Леша сверлил меня пытливым взглядом, а злилась. Мало мне тут нервотрепки с присутствием Влада, так еще Леша решил покопаться в мое белье.
— Ладно. Если что, ты знаешь кому жаловаться, — он показал на себя пальцем, и ушел, а я с облегчением выдохнула.
Я, конечно, благодарна Леше за беспокойства, но поделиться своими переживаниями не могу. Это выше меня. Мне сложно об думать, не то, чтобы говорить. А при появлении Торопова я вообще не могу себя контролировать. И сердце колотиться, и во рту пересыхает, и руки трясутся.
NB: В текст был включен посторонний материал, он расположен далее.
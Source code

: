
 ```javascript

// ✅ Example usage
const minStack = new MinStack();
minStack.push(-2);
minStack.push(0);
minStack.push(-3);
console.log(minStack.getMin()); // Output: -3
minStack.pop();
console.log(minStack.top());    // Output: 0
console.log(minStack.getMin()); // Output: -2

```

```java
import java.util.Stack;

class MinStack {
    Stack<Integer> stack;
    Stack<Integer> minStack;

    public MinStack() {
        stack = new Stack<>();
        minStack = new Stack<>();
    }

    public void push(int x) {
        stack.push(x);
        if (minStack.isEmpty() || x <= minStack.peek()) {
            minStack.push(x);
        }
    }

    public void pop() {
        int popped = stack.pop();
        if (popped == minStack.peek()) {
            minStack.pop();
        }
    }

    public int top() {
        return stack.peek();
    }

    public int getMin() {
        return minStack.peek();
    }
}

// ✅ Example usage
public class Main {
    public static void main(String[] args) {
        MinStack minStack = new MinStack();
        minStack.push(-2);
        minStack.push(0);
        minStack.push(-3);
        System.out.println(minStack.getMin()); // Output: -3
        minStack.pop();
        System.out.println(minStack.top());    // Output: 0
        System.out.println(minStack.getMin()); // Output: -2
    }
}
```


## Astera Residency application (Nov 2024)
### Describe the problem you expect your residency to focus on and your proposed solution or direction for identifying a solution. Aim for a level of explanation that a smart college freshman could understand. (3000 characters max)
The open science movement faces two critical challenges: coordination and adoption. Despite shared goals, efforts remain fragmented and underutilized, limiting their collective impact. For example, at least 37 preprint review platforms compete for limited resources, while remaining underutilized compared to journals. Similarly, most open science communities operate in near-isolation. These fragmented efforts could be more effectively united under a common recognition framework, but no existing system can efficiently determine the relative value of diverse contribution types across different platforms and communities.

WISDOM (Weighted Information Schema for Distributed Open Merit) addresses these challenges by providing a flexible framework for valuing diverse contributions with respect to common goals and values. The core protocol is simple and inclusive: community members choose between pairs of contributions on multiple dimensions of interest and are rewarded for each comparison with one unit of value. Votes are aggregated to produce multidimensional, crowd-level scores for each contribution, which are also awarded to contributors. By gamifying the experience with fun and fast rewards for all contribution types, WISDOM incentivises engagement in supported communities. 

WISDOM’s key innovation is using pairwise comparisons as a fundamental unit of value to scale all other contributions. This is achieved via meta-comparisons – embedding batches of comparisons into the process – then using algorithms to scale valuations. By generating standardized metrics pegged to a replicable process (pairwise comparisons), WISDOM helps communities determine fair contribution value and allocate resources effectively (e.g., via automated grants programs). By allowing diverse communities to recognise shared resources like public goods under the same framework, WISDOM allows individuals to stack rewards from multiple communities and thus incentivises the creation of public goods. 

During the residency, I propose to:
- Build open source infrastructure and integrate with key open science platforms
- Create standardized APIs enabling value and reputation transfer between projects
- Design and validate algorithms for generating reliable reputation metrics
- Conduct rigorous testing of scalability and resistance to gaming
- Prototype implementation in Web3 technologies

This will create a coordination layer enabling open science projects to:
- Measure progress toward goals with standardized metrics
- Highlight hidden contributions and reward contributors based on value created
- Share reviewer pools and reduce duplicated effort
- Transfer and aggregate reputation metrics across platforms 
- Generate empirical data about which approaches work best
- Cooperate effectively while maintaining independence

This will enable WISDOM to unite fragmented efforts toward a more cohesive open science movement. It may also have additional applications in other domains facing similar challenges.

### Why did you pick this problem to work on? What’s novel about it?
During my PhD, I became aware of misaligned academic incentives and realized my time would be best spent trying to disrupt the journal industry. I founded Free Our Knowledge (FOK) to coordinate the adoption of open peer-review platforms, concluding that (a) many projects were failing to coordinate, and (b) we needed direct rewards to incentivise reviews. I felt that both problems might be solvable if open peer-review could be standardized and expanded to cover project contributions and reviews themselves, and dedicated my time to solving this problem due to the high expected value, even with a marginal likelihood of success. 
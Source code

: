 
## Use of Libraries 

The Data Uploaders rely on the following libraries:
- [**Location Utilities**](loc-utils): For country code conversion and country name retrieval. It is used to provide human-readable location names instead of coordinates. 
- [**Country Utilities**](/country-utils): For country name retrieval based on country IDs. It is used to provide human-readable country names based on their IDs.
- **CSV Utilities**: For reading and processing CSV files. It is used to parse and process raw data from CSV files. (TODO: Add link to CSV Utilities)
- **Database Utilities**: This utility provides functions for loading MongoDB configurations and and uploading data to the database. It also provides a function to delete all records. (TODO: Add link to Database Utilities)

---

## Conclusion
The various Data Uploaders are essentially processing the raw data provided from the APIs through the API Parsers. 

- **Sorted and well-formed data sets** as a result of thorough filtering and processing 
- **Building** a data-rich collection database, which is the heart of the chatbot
Со временем я немного привыкла и перестала внутренне вздрагивать при его появлении. И это радовало. А когда, он мило, улыбаясь уводил Маргариту из приемной, я вообще готова была кинуть им вслед дырокол или ножницы. Но держалась. И злилась. Сама не знала почему, но было так обидно. И я напоминала себе, как я его ненавижу и как хорошо, что больше не интересую его. Но эта мантра действовала недолго. Я снова вспоминала его глаза, улыбку. Он весь был подтянут, накачан и просто притягателен. С взъерошенными волосами и в дорогих брендах. Уверена, я не одна тут обращала внимания на Торопова. Но очень старалась не показать своего интереса.